### Records supplied
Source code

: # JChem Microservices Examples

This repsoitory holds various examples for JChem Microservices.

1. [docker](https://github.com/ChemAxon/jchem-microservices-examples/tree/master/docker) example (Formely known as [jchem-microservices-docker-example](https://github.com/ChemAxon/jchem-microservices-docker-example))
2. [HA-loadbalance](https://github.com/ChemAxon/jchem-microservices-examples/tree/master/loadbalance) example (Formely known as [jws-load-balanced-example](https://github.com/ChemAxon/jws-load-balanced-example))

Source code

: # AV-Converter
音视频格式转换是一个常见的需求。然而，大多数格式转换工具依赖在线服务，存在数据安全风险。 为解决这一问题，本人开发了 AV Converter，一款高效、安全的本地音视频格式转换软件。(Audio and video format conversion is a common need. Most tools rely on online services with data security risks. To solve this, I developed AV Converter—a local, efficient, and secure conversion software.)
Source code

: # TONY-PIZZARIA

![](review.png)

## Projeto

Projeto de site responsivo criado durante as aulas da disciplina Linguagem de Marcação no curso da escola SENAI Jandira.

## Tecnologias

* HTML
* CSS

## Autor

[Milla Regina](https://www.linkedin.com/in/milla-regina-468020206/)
######
Requirement>
If a line in the listing holds the word "github", copy it out.

Answer box>
1. [docker](https://github.com/ChemAxon/jchem-microservices-examples/tree/master/docker) example (Formely known as [jchem-microservices-docker-example](https://github.com/ChemAxon/jchem-microservices-docker-example))
2. [HA-loadbalance](https://github.com/ChemAxon/jchem-microservices-examples/tree/master/loadbalance) example (Formely known as [jws-load-balanced-example](https://github.com/ChemAxon/jws-load-balanced-example))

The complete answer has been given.